THE RECORDS.
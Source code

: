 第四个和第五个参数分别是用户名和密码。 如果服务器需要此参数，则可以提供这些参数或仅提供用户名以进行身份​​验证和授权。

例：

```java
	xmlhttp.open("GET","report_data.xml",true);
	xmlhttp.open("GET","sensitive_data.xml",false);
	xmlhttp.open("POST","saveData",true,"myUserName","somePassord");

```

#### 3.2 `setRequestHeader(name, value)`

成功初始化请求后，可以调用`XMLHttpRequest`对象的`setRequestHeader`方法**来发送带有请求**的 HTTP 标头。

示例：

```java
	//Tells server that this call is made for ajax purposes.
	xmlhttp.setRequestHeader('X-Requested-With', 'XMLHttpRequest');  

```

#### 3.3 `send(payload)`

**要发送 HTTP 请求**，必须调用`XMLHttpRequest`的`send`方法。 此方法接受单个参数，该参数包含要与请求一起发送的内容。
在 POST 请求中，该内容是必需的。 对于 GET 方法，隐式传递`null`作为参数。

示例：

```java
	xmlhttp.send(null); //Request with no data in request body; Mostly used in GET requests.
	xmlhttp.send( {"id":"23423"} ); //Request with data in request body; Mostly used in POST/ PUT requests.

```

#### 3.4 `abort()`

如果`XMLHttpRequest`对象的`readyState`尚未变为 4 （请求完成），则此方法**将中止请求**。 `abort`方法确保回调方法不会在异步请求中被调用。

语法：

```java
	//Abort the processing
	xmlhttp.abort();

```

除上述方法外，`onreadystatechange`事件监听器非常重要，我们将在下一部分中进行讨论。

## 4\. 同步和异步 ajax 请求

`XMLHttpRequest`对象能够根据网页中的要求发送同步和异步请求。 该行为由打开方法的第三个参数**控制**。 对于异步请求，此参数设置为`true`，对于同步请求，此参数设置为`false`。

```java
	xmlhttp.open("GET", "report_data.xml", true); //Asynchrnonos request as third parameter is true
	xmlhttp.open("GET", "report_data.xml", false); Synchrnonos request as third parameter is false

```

REQUIREMENT.
Where the material contains a line with "POST", return that line.

SOLUTION BELOW.
	xmlhttp.open("POST","saveData",true,"myUserName","somePassord");
在 POST 请求中，该内容是必需的。 对于 GET 方法，隐式传递`null`作为参数。
	xmlhttp.send( {"id":"23423"} ); //Request with data in request body; Mostly used in POST/ PUT requests.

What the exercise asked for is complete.